В завершение этой главы о врачебных ошибках хочу оправдать — нет, не себя, а ошибку как таковую. Недаром же сказано: не ошибается тот, кто не работает. И действительно: утверждает, что не ошибается, либо бессовестный лжец, либо полный бездельник; вряд ли бы вы захотели лечиться у подобных врачей. Или, иными словами, если врач никогда не ошибается, он плохой врач. Ошибка — такая же часть нашей жизни, как любовь и разлука, как радость и горе, как, в конце концов, смерть. Путь любого врача — путь неизбежных, больших и малых, ошибок; и чем длинней этот путь, тем больше ошибок ложится на память и совесть доктора.
Вскрытие
Тело в больничном морге — совсем не проформалиненный труп в студенческой анатомичке. Тот был ссохшейся мумией, давным-давно покинувшей мир живых и с полнейшим безразличием относившейся к людям, перебиравшим его мышцы, сосуды и нервы.
А вот тот, кто белеет на бетонном столе морга, — он только что был живым. Ты еще помнишь не только фамилию, но имя и отчество своего недавнего пациента. Над ним только недавно хлопотали врачи и медсестры, в его вены вливались растворы, а грудь поднималась и опадала под мерные гулы дыхательного аппарата. Его раскрытый живот еще сутки назад заливала светом операционная лампа — и там, среди петель кишечника, шарили руки и инструменты хирургов. Наконец, уже в самом финале, это грузное тело подбрасывали разряды дефибриллятора, но вопреки всем этим усилиям кардиомонитор, тревожно пища, продолжал чертить на экране ровную линию асистолии…
И вот теперь — тишина: особенная, бетонно-кафельная тишина морга. Но все равно еще слишком памятно то, что происходило недавно, и этой тишине как-то не веришь, тем более что недвижное, строгое это лицо, туго обтянутое бледной кожей, лишь отдаленно напоминает лицо того человека, который еще два дня назад с тобой разговаривал, жал тебе руку и даже пытался шутить — а ты, чтобы его подбодрить, говорил: «Все не так уж и плохо — мы с вами еще повоюем!»

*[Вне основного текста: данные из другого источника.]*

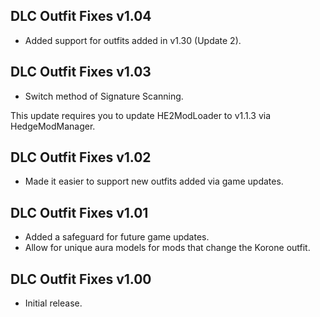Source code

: ## DLC Outfit Fixes v1.04
- Added support for outfits added in v1.30 (Update 2).

## DLC Outfit Fixes v1.03
- Switch method of Signature Scanning.

This update requires you to update HE2ModLoader to v1.1.3 via HedgeModManager.

## DLC Outfit Fixes v1.02
- Made it easier to support new outfits added via game updates.

## DLC Outfit Fixes v1.01
- Added a safeguard for future game updates.
- Allow for unique aura models for mods that change the Korone outfit.

## DLC Outfit Fixes v1.00
- Initial release.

Да и сам морг — далеко не анатомичка из твоей юности. Там, несмотря на обилие мертвых, лежавших по разным учебным комнатам, царила все-таки жизнь: она была и в студенческом шепоте, в сдержанном смехе, в цоканье женских туфелек по лестницам и коридорам, в шорохе юбок, халатов, страниц — во всем, словом, том, что так разнообразно и щедро наполняло этажи анатомички.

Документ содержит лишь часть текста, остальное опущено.